The 18-story, 512,474-square-foot building is not only a rebirth of the original Wyatt, but the renovation itself is flourishing today near completion after initially being left for dead. It was originally commissioned in 2005, but lost its initial funding. The project was on hold for much of 2007 and 2008 before receiving the aforementioned ARRA funds in 2009.
Originally, Cutler and SERA designed a series of vegetative fins for the west facade, but in the renewed post-2009 project, it was revamped into clusters of slender metal rods going up to the 18th floor. The architects felt they couldn't afford the risk of the vegetative facade failing. The metal shading devices, though, will have vegetation growing on them, initially just the first three floors but, as the plants grow, stretching up the rest of the facade.
Although there are also shading devices on the buidings additional exterior surfaces, it's really the west facade that is the bold gesture (to address afternoon solar orientation and the lack of a building directly across the street), resembling a gigantic succession of icycles moving up and down the building. Cutler also endeavored to ensure that the rest of the glassy walls were as simple and uncluttered as possible, which draws ones eyes all the more to the west facade.
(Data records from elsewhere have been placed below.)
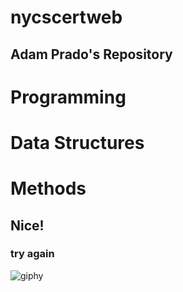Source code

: # nycscertweb
## Adam Prado's Repository

# Programming

# Data Structures

# Methods

## Nice!

### try again
 
![giphy](https://user-images.githubusercontent.com/64868729/180834767-e36e45c2-f543-458c-847b-e80bc75ec96d.gif)

 
 
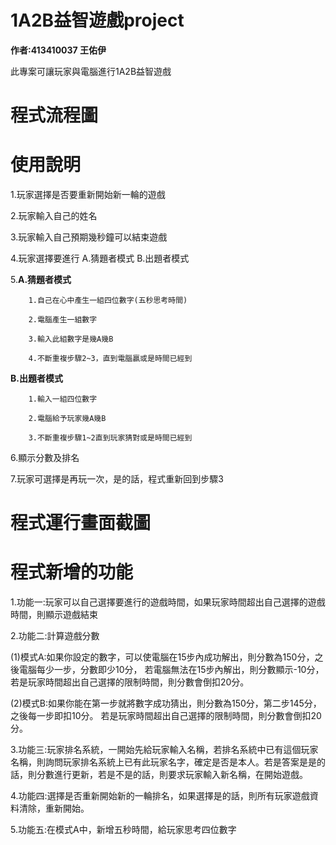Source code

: # 1A2B益智遊戲project
**作者:413410037 王佑伊**

此專案可讓玩家與電腦進行1A2B益智遊戲

# 程式流程圖


# 使用說明
1.玩家選擇是否要重新開始新一輪的遊戲

2.玩家輸入自己的姓名

3.玩家輸入自己預期幾秒鐘可以結束遊戲

4.玩家選擇要進行 A.猜題者模式 B.出題者模式

5.**A.猜題者模式**

        1.自己在心中產生一組四位數字(五秒思考時間)
        
        2.電腦產生一組數字
        
        3.輸入此組數字是幾A幾B
        
        4.不斷重複步驟2~3，直到電腦贏或是時間已經到
        
  **B.出題者模式**
  
        1.輸入一組四位數字
        
        2.電腦給予玩家幾A幾B
        
        3.不斷重複步驟1~2直到玩家猜對或是時間已經到
        
6.顯示分數及排名

7.玩家可選擇是再玩一次，是的話，程式重新回到步驟3
# 程式運行畫面截圖

# 程式新增的功能
1.功能一:玩家可以自己選擇要進行的遊戲時間，如果玩家時間超出自己選擇的遊戲時間，則顯示遊戲結束

2.功能二:計算遊戲分數

  (1)模式A:如果你設定的數字，可以使電腦在15步內成功解出，則分數為150分，之後電腦每少一步，分數即少10分，
  若電腦無法在15步內解出，則分數顯示-10分，若是玩家時間超出自己選擇的限制時間，則分數會倒扣20分。
      
  (2)模式B:如果你能在第一步就將數字成功猜出，則分數為150分，第二步145分，之後每一步即扣10分。
  若是玩家時間超出自己選擇的限制時間，則分數會倒扣20分。
      
3.功能三:玩家排名系統，一開始先給玩家輸入名稱，若排名系統中已有這個玩家名稱，則詢問玩家排名系統上已有此玩家名字，確定是否是本人。若是答案是是的話，則分數進行更新，若是不是的話，則要求玩家輸入新名稱，在開始遊戲。

4.功能四:選擇是否重新開始新的一輪排名，如果選擇是的話，則所有玩家遊戲資料清除，重新開始。

5.功能五:在模式A中，新增五秒時間，給玩家思考四位數字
At the same time, the signature shading devices are not the only energy-efficient or visually arresting design move at the Wyatt. For example, a new solar array on the roof will offset up to six percent of the building’s energy consumption. The rooftop is tilted to point toward optimal solar orientation, giving this boxy building an angular top. An innovative elevator system will actually generate energy as it moves downward. The design also peels back, at selected intervals, the bones of the original building to reveal its original steel and concrete. One senses that this is a building with multiple stages of history. And as if its bold look and efficient performance weren't enough, SERA led a collaborative construction effort with builder Howard S. Wright that has reduced a 27-month construction period to only 14 months. Even the most reactionary, tin-hatted critics of government spending ought to offer applause.
Just down the street from the Edith Green Wendell Wyatt building, another landmark sustainable project SERA has co-designed, the Oregon Sustainability Center (in collaboration with GBD Architects) has faced difficulty. Its funding mechanism is in question after the state declined to offer up its share of the cost, and while the OSC may be even more impressive than the Wyatt in its sustainable performance (the project is designed to meet rigid Living Building Challenge strictures for net-zero energy and water consumption), renderings show something not nearly as visually compelling as the Wyatt despite considerable improvement over its original conceptual designs.
The Wyatt, in this way, may come to symbolize a relatively rare alchemy in the architecture of Portland or beyond: a leading-edge sustainable building project that also possesses, through its innovations, a striking beauty.